Em setembro de 2024, a Defesa Civil emitiu um novo relatório indicando uma aceleração no processo erosivo, com formação de voçorocas que aumentam o risco de desabamento. Diante da gravidade da situação, a Prefeitura de Natal decretou situação de emergência e isolou a área frontal do morro. Em paralelo, iniciou a obra de engorda da praia de Ponta Negra, que visa mitigar o impacto das ondas na base da duna. A obra, iniciada na Via Costeira, a cerca de 4 km do morro, já ultrapassou 70% de execução e deve alcançar a base do Morro do Careca em meados de janeiro.
Rodrigo Freitas, professor do Departamento de Geografia da UFRN e coordenador do projeto Falésias, aponta três causas principais para a aceleração da erosão: a redução do aporte de sedimentos pelos rios devido à construção de grandes barragens nas décadas de 1950-70, a elevação do nível do mar em decorrência das mudanças climáticas, e a intensa ocupação da linha de orla com imóveis. Segundo o professor, a hidrodinâmica marinha na parte interna da baía, onde se localiza o morro, também contribui para a maior intensidade da erosão no local.

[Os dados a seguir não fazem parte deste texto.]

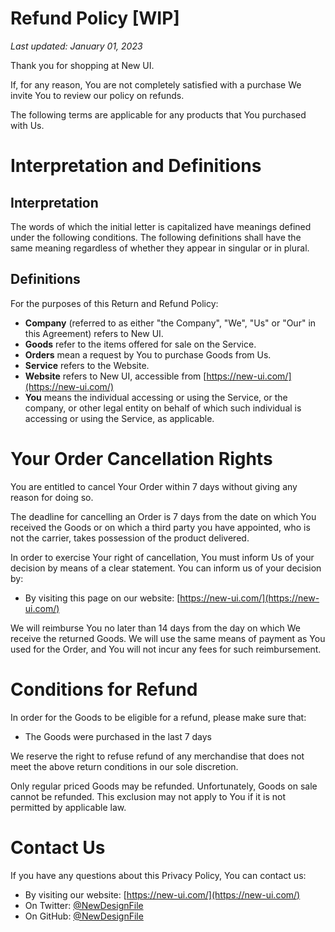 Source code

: # Refund Policy [WIP]
*Last updated: January 01, 2023*

Thank you for shopping at New UI.

If, for any reason, You are not completely satisfied with a purchase We invite You to review our policy on refunds.

The following terms are applicable for any products that You purchased with Us.

# Interpretation and Definitions
## Interpretation
The words of which the initial letter is capitalized have meanings defined under the following conditions. The following definitions shall have the same meaning regardless of whether they appear in singular or in plural.

## Definitions
For the purposes of this Return and Refund Policy:

- **Company** (referred to as either "the Company", "We", "Us" or "Our" in this Agreement) refers to New UI.
- **Goods** refer to the items offered for sale on the Service.
- **Orders** mean a request by You to purchase Goods from Us.
- **Service** refers to the Website.
- **Website** refers to New UI, accessible from [https://new-ui.com/](https://new-ui.com/)
- **You** means the individual accessing or using the Service, or the company, or other legal entity on behalf of which such individual is accessing or using the Service, as applicable.

# Your Order Cancellation Rights
You are entitled to cancel Your Order within 7 days without giving any reason for doing so.

The deadline for cancelling an Order is 7 days from the date on which You received the Goods or on which a third party you have appointed, who is not the carrier, takes possession of the product delivered.

In order to exercise Your right of cancellation, You must inform Us of your decision by means of a clear statement. You can inform us of your decision by:

- By visiting this page on our website: [https://new-ui.com/](https://new-ui.com/)

We will reimburse You no later than 14 days from the day on which We receive the returned Goods. We will use the same means of payment as You used for the Order, and You will not incur any fees for such reimbursement.

# Conditions for Refund
In order for the Goods to be eligible for a refund, please make sure that:
- The Goods were purchased in the last 7 days

We reserve the right to refuse refund of any merchandise that does not meet the above return conditions in our sole discretion.

Only regular priced Goods may be refunded. Unfortunately, Goods on sale cannot be refunded. This exclusion may not apply to You if it is not permitted by applicable law.

# Contact Us
If you have any questions about this Privacy Policy, You can contact us:
- By visiting our website: [https://new-ui.com/](https://new-ui.com/)
- On Twitter: [@NewDesignFile](https://twitter.com/NewDesignFile)
- On GitHub: [@NewDesignFile](https://github.com/NewDesignFile)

Freitas explica que o Morro do Careca é uma duna que se formou sobre rochas areníticas, que um dia foram falésias. Ele ressalta o risco de colapso da base do morro, com possível queda de blocos, o que representa um perigo para banhistas próximos. Apesar de a engorda da praia poder amenizar a erosão causada pelo impacto das ondas, o professor alerta que é necessário garantir também o reabastecimento de areia.
O morro é mantido pela areia que o mar deposita na praia de Alagamar, levada pelo vento até a duna, um processo que tem diminuído nos últimos anos. O professor defende a necessidade de investimentos em pesquisas e levantamentos anuais para monitorar o balanço de sedimentos e buscar soluções eficazes para a conservação do patrimônio.
O secretário de Meio Ambiente e Urbanismo de Natal, Thiago Mesquita, confirmou que um relatório da Defesa Civil constatou o surgimento de “cavernas” e a exposição das raízes da vegetação na duna. Segundo o relatório, o aumento da precipitação entre janeiro e julho de 2024, comparado com o mesmo período do ano anterior, também contribuiu para a erosão, mas Mesquita considera que a maré e os ventos são os principais fatores de erosão. Ele acredita que a engorda, juntamente com outras obras na orla, dará estabilidade à região, embora reconheça que é difícil recuperar a duna em sua forma original.
Para ele, “o problema não é o desaparecimento do Morro do Careca, o problema é a mudança na forma” e que “se essa forma evolui, modifica, você perde essa associação visual de identidade do morro”
A situação do Morro do Careca segue sendo acompanhada de perto pelas autoridades, que buscam alternativas para mitigar a erosão e garantir a segurança da região.